**WORK INSTRUCTION**
Using the data beneath this instruction, retype only the lines from the one that contains "תַּכְתִּירֵֽנוּ בְּֿכֶֽתֶר כְּֿלוּלָה." down to the one that contains "in the literature.", both included, exactly as they appear.

**INPUT**
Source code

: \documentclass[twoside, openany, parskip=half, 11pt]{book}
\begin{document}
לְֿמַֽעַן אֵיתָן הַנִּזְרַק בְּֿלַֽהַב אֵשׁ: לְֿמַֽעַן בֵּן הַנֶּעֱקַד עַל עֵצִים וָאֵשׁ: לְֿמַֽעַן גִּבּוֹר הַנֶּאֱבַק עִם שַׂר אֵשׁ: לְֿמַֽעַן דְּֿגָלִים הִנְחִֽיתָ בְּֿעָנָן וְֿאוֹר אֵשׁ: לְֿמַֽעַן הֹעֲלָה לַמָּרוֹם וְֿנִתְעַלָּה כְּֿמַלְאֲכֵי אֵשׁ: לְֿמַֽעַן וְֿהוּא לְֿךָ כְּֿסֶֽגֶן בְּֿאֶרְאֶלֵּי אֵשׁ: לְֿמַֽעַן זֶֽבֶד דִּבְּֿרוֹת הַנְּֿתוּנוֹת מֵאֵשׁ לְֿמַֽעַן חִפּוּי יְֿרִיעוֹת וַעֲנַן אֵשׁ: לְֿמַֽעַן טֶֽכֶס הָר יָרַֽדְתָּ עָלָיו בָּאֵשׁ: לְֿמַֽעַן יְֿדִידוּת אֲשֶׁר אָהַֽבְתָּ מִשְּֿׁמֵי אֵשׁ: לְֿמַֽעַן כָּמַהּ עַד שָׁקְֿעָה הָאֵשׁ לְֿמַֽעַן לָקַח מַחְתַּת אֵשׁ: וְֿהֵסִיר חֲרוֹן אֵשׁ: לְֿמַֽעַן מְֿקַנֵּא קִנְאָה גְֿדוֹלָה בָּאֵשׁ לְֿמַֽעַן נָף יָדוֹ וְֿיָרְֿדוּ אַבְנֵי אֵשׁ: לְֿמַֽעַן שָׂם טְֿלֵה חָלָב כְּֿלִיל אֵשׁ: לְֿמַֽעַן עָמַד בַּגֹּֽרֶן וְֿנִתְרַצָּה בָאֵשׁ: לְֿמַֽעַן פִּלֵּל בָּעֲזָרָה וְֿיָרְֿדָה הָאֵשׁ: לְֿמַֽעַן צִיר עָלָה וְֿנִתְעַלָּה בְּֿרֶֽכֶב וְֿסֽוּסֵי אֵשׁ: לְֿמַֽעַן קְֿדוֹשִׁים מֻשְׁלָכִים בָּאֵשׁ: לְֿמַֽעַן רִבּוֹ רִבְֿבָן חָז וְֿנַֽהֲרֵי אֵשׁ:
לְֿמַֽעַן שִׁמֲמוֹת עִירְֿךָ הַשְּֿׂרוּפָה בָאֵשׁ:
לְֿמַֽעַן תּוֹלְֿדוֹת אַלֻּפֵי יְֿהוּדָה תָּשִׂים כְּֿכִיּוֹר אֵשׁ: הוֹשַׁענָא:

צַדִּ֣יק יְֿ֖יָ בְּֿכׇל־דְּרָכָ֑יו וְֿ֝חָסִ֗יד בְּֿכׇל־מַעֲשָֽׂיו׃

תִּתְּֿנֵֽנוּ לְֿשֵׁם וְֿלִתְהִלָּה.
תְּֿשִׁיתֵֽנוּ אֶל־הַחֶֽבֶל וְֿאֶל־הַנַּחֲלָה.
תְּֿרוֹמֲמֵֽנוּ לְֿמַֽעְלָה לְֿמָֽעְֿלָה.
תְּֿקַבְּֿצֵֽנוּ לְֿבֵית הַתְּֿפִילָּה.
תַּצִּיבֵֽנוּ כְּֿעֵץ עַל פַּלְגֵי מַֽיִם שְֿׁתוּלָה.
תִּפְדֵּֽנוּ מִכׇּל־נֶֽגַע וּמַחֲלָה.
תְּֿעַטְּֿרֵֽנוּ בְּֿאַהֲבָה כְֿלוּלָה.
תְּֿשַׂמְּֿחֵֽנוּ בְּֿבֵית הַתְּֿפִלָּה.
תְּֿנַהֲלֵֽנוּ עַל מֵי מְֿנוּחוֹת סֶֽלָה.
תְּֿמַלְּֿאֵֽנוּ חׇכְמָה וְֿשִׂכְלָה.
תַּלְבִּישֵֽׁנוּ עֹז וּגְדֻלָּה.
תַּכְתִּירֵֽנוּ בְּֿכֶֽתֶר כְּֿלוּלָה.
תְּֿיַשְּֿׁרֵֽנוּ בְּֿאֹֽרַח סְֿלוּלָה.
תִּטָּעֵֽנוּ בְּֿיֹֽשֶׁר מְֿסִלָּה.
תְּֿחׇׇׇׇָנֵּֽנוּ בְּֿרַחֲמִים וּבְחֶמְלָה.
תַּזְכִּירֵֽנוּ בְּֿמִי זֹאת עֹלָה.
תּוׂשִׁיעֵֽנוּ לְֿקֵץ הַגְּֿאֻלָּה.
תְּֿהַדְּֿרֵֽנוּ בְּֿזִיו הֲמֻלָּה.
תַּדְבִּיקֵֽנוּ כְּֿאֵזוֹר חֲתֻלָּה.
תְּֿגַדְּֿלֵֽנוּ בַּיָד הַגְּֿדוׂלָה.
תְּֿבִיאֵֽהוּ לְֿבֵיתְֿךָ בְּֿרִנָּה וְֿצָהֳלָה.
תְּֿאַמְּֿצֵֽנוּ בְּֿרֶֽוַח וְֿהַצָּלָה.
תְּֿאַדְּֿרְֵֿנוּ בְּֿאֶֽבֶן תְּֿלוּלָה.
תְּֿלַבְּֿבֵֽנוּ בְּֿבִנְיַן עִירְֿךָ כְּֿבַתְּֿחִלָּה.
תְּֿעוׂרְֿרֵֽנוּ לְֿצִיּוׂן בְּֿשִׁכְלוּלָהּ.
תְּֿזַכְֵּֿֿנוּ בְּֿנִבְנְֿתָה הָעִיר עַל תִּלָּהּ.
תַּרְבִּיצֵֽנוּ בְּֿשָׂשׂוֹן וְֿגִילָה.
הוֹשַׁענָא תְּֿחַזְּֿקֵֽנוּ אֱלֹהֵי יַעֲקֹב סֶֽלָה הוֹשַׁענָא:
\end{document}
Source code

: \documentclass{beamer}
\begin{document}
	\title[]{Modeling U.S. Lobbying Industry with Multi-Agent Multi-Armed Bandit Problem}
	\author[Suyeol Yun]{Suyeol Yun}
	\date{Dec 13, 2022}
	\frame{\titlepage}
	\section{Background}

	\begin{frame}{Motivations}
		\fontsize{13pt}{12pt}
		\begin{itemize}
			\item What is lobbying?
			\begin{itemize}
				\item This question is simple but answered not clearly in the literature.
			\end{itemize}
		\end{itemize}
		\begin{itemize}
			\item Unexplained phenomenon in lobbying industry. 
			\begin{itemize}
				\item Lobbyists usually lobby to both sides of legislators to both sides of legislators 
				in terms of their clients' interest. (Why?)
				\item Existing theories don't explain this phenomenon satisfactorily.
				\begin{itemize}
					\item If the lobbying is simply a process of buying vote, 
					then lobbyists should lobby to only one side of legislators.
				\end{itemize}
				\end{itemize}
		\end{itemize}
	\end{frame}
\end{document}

**ANSWER BELOW**
תַּכְתִּירֵֽנוּ בְּֿכֶֽתֶר כְּֿלוּלָה.
תְּֿיַשְּֿׁרֵֽנוּ בְּֿאֹֽרַח סְֿלוּלָה.
תִּטָּעֵֽנוּ בְּֿיֹֽשֶׁר מְֿסִלָּה.
תְּֿחׇׇׇׇָנֵּֽנוּ בְּֿרַחֲמִים וּבְחֶמְלָה.
תַּזְכִּירֵֽנוּ בְּֿמִי זֹאת עֹלָה.
תּוׂשִׁיעֵֽנוּ לְֿקֵץ הַגְּֿאֻלָּה.
תְּֿהַדְּֿרֵֽנוּ בְּֿזִיו הֲמֻלָּה.
תַּדְבִּיקֵֽנוּ כְּֿאֵזוֹר חֲתֻלָּה.
תְּֿגַדְּֿלֵֽנוּ בַּיָד הַגְּֿדוׂלָה.
תְּֿבִיאֵֽהוּ לְֿבֵיתְֿךָ בְּֿרִנָּה וְֿצָהֳלָה.
תְּֿאַמְּֿצֵֽנוּ בְּֿרֶֽוַח וְֿהַצָּלָה.
תְּֿאַדְּֿרְֵֿנוּ בְּֿאֶֽבֶן תְּֿלוּלָה.
תְּֿלַבְּֿבֵֽנוּ בְּֿבִנְיַן עִירְֿךָ כְּֿבַתְּֿחִלָּה.
תְּֿעוׂרְֿרֵֽנוּ לְֿצִיּוׂן בְּֿשִׁכְלוּלָהּ.
תְּֿזַכְֵּֿֿנוּ בְּֿנִבְנְֿתָה הָעִיר עַל תִּלָּהּ.
תַּרְבִּיצֵֽנוּ בְּֿשָׂשׂוֹן וְֿגִילָה.
הוֹשַׁענָא תְּֿחַזְּֿקֵֽנוּ אֱלֹהֵי יַעֲקֹב סֶֽלָה הוֹשַׁענָא:
\end{document}
Source code

: \documentclass{beamer}
\begin{document}
	\title[]{Modeling U.S. Lobbying Industry with Multi-Agent Multi-Armed Bandit Problem}
	\author[Suyeol Yun]{Suyeol Yun}
	\date{Dec 13, 2022}
	\frame{\titlepage}
	\section{Background}

	\begin{frame}{Motivations}
		\fontsize{13pt}{12pt}
		\begin{itemize}
			\item What is lobbying?
			\begin{itemize}
				\item This question is simple but answered not clearly in the literature.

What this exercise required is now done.